Now that the growing season is in full swing - and continuing for the next four to six weeks - we are going to slow down the posts about hop yards progress to once per week.  We'll make exceptions for exciting developments, and undoubtedly there are still going to be some discoveries about how the whole thing works, or about Virginia's craft brewing scene in particular.

On Saturday, with my mother and brother up from Raleigh for a visit, we took a drive over to the hop yards for a check in.  Last week, we had one Cascade plant that had gotten up to 7 feet tall, but this week, there were many, and at least one from every variety, that had made it to that height.  This week's tallest plant was a Cascade and it had reached 9 feet - it doesn't seem unreasonable to guess that they could make it all the way to the top of the trellis, which ranges from 14.5 to 16 feet!

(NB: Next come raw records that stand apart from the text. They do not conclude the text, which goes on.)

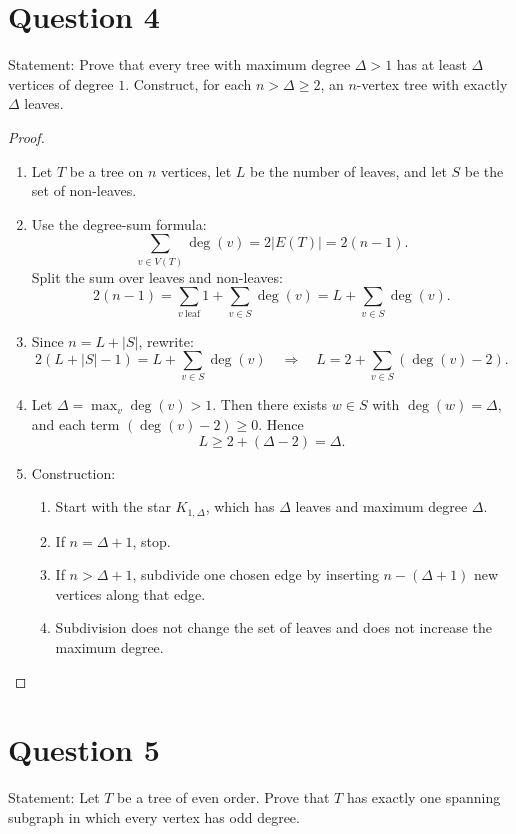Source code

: \documentclass[11pt]{article}
\begin{document}
\newpage

\section*{Question 4}
Statement: Prove that every tree with maximum degree $\Delta>1$ has at least $\Delta$ vertices of degree $1$. Construct, for each $n>\Delta\ge 2$, an $n$-vertex tree with exactly $\Delta$ leaves.

\begin{proof}
~
\begin{enumerate}
\item Let $T$ be a tree on $n$ vertices, let $L$ be the number of leaves, and let $S$ be the set of non-leaves.
\item Use the degree-sum formula:
\[
\sum_{v\in V(T)}\deg(v)=2|E(T)|=2(n-1).
\]
Split the sum over leaves and non-leaves:
\[
2(n-1)=\sum_{v\ \text{leaf}}1+\sum_{v\in S}\deg(v)=L+\sum_{v\in S}\deg(v).
\]
\item Since $n=L+|S|$, rewrite:
\[
2(L+|S|-1)=L+\sum_{v\in S}\deg(v)
\quad\Longrightarrow\quad
L=2+\sum_{v\in S}(\deg(v)-2).
\]
\item Let $\Delta=\max_{v}\deg(v)>1$. Then there exists $w\in S$ with $\deg(w)=\Delta$, and each term $(\deg(v)-2)\ge 0$.
Hence
\[
L \ge 2+(\Delta-2)=\Delta.
\]
\item Construction:
\begin{enumerate}
\item Start with the star $K_{1,\Delta}$, which has $\Delta$ leaves and maximum degree $\Delta$.
\item If $n=\Delta+1$, stop.
\item If $n>\Delta+1$, subdivide one chosen edge by inserting $n-(\Delta+1)$ new vertices along that edge.
\item Subdivision does not change the set of leaves and does not increase the maximum degree.
\end{enumerate}
\end{enumerate}
\end{proof}

\newpage

\section*{Question 5}
Statement: Let $T$ be a tree of even order. Prove that $T$ has exactly one spanning subgraph in which every vertex has odd degree.
\end{document}
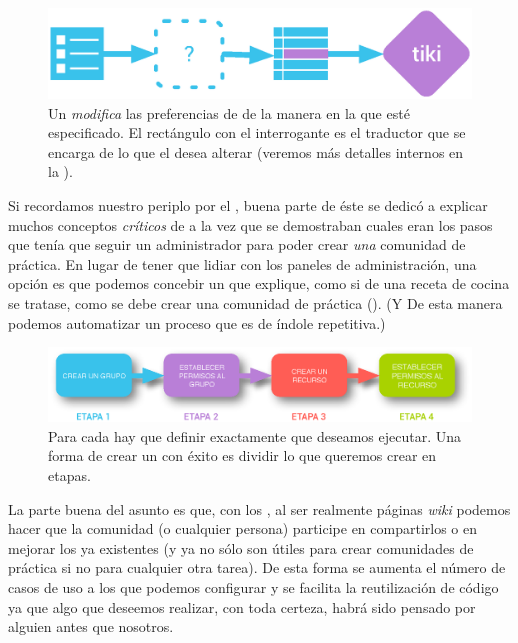 \begin{figure}[h!]
\centering
\includegraphics[width=\linewidth]{../graphics/fig_flujo_accion_profile.eps}
\caption{Un \profile{} \textit{modifica} las preferencias de \tiki{} de la manera en la que esté especificado. El rectángulo con el interrogante es el traductor que se encarga de  lo que el \profile{} desea alterar (veremos más detalles internos en la ).}\label{fig:flujo_accion_profile}
\end{figure}

Si recordamos nuestro periplo por el , buena parte de éste se dedicó a explicar muchos conceptos \textit{críticos} de \tiki{} a la vez que se demostraban cuales eran los pasos que tenía que seguir un administrador para poder crear \textit{una} comunidad de práctica.
En lugar de tener que lidiar con los paneles de administración, una opción es que podemos concebir un \profile{} que explique, como si de una receta de cocina se tratase, como se debe crear una comunidad de práctica (). (Y De esta manera podemos automatizar un proceso que es de índole repetitiva.)

\begin{figure}[h!]
\centering
\includegraphics[width=\linewidth]{../graphics/fig_etapas_profile.eps}
\caption{Para cada \profile{} hay que definir exactamente que deseamos ejecutar. Una forma de crear un \profile{} con éxito es dividir lo que queremos crear en etapas.}\label{fig:etapas_profile}
\end{figure}

La parte buena del asunto es que, con los \profiles{}, al ser realmente páginas \textit{wiki} podemos hacer que la comunidad (o cualquier persona) participe en compartirlos o en mejorar los ya existentes (y ya no sólo son útiles para crear comunidades de práctica si no para cualquier otra tarea). De esta forma se aumenta el número de casos de uso a los que podemos configurar \tiki{} y se facilita la reutilización de código ya que algo que deseemos realizar, con toda certeza, habrá sido pensado por alguien antes que nosotros.

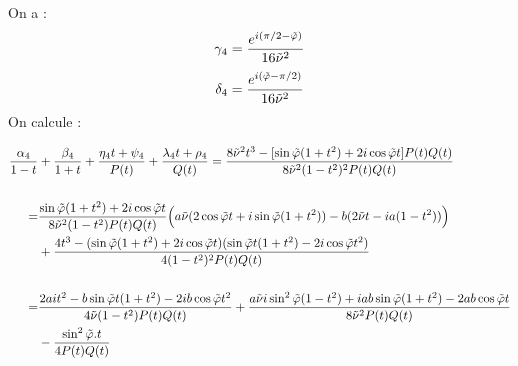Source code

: On a :
$$\gamma_4=\frac{e^{i(\pi/2-\tilde{\varphi})}}{16\tilde{\nu}^2}$$
$$\delta_4=\frac{e^{i(\tilde{\varphi}-\pi/2)}}{16\tilde{\nu}^2}$$
On calcule :

\begin{equation*}
\begin{split}
\frac{\alpha_4}{1-t}&+\frac{\beta_4}{1+t}+\frac{\eta_4 t+\psi_4}{P(t)}+\frac{\lambda_4 t +\rho_4}{Q(t)}=\frac{8\tilde{\nu}^2t^3-\lbrack \sin\tilde{\varphi}(1+t^2)+2i\cos\tilde{\varphi} t \rbrack P(t)Q(t)}{8\tilde{\nu}^2(1-t^2)^2P(t)Q(t)} \\
~\\
=&\frac{\sin\tilde{\varphi}(1+t^2)+2i\cos\tilde{\varphi} t}{8\tilde{\nu}^2(1-t^2)P(t)Q(t)}\Big( a\tilde{\nu}(2\cos\tilde{\varphi}t+i\sin\tilde{\varphi}(1+t^2))-b(2\tilde{\nu} t-ia(1-t^2))\Big)\\
&+\frac{4t^3-(\sin\tilde{\varphi}(1+t^2)+2i\cos\tilde{\varphi} t)(\sin\tilde{\varphi}t(1+t^2)-2i\cos\tilde{\varphi} t^2)}{4(1-t^2)^2P(t)Q(t)}\\
~\\
=&\frac{2ait^2-b\sin\tilde{\varphi}t(1+t^2)-2ib\cos\tilde{\varphi}t^2}{4\tilde{\nu}(1-t^2)P(t)Q(t)}+\frac{a\tilde{\nu} i\sin^2\tilde{\varphi}(1-t^2)+iab\sin\tilde{\varphi}(1+t^2)-2ab\cos\tilde{\varphi}t}{8\tilde{\nu}^2P(t)Q(t)}\\
&-\frac{\sin^2\tilde{\varphi}.t}{4P(t)Q(t)}
\end{split}
\end{equation*}


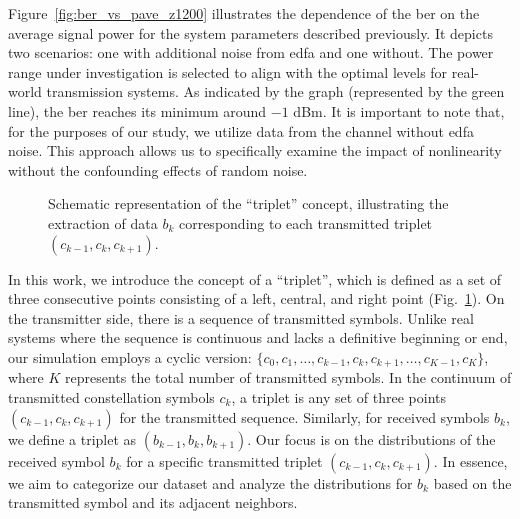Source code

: Figure~\ref{fig:ber_vs_pave_z1200} illustrates the dependence of the \gls{ber} on the average signal power for the system parameters described previously. It depicts two scenarios: one with additional noise from \gls{edfa} and one without. The power range under investigation is selected to align with the optimal levels for real-world transmission systems. As indicated by the graph (represented by the green line), the \gls{ber} reaches its minimum around \(-1\) dBm. It is important to note that, for the purposes of our study, we utilize data from the channel without \gls{edfa} noise. This approach allows us to specifically examine the impact of nonlinearity without the confounding effects of random noise.


\begin{figure}[h]
    \caption{Schematic representation of the ``triplet'' concept, illustrating the extraction of data \( b_k \) corresponding to each transmitted triplet \( (c_{k-1}, c_k, c_{k+1}) \).
}
    \label{fig:triplet}
\end{figure}

In this work, we introduce the concept of a ``triplet'', which is defined as a set of three consecutive points consisting of a left, central, and right point (Fig.~\ref{fig:triplet}). On the transmitter side, there is a sequence of transmitted symbols. Unlike real systems where the sequence is continuous and lacks a definitive beginning or end, our simulation employs a cyclic version: \(\{c_0, c_1, \ldots, c_{k-1}, c_k, c_{k+1}, \ldots, c_{K-1}, c_{K}\}\), where \(K\) represents the total number of transmitted symbols. In the continuum of transmitted constellation symbols \(c_k\), a triplet is any set of three points \((c_{k-1}, c_k, c_{k+1})\) for the transmitted sequence. Similarly, for received symbols \(b_k\), we define a triplet as \((b_{k-1}, b_k, b_{k+1})\). Our focus is on the distributions of the received symbol \(b_k\) for a specific transmitted triplet \((c_{k-1}, c_k, c_{k+1})\). In essence, we aim to categorize our dataset and analyze the distributions for \(b_k\) based on the transmitted symbol and its adjacent neighbors.

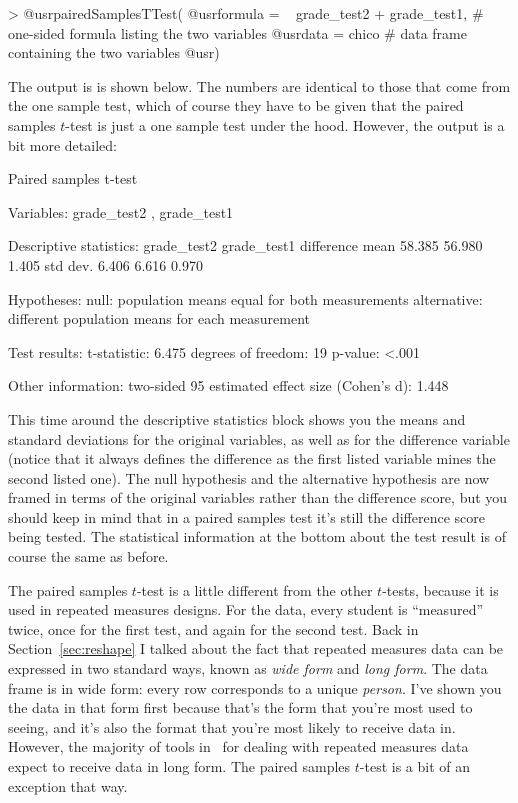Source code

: \begin{rblock1}
> @usr{pairedSamplesTTest( }
     @usr{formula = ~ grade_test2 + grade_test1,} # one-sided formula listing the two variables
     @usr{data = chico}                           # data frame containing the two variables 
  @usr{)}
\end{rblock1}
The output is is shown below. The numbers are identical to those that come from the one sample test, which of course they have to be given that the paired samples $t$-test is just a one sample test under the hood. However, the output is a bit more detailed:
\begin{rblock1}
   Paired samples t-test 

Variables:  grade_test2 , grade_test1 

Descriptive statistics: 
            grade_test2 grade_test1 difference
   mean          58.385      56.980      1.405
   std dev.       6.406       6.616      0.970

Hypotheses: 
   null:        population means equal for both measurements
   alternative: different population means for each measurement

Test results: 
   t-statistic:  6.475 
   degrees of freedom:  19 
   p-value:  <.001 

Other information: 
   two-sided 95%
   estimated effect size (Cohen's d):  1.448 
\end{rblock1}
This time around the descriptive statistics block shows you the means and standard deviations for the original variables, as well as for the difference variable (notice that it always defines the difference as the first listed variable mines the second listed one). The null hypothesis and the alternative hypothesis are now framed in terms of the original variables rather than the difference score, but you should keep in mind that in a paired samples test it's still the difference score being tested. The statistical information at the bottom about the test result is of course the same as before.



The paired samples $t$-test is a little different from the other $t$-tests, because it is used in repeated measures designs. For the  data, every student is ``measured'' twice, once for the first test, and again for the second test. Back in Section~\ref{sec:reshape} I talked about the fact that repeated measures data can be expressed in two standard ways, known as {\it wide form} and {\it long form}. The  data frame is in wide form: every row corresponds to a unique {\it person}. I've shown you the data in that form first because that's the form that you're most used to seeing, and it's also the format that you're most likely to receive data in. However, the majority of tools in \R\ for dealing with repeated measures data expect to receive data in long form. The paired samples $t$-test is a bit of an exception that way.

Looking down one of the Chinook rows.
Most of the "pilot" plants - the ones I learned from, or Dan's, Bill's, Kevin's, and my backyard plants - have already set cones, while these in the hop yard are still growing vertically.  That's what I understood the growing behavior would be:  they grow vertically until the solstice, and then begin pushing out horizontally, followed by the cones.  I'm tracking that carefully, you can believe it.

The second photo I'm putting up today features a look down one of the Chinook rows, where many of the plants are over 6 feet tall.  You can see that the fescue cover crop has sprouted between the rows as well, and that we have purslane and milkweed to beat the band in the rows.  We've got a team coming out for a couple of days this week to take these two pesky weeds on.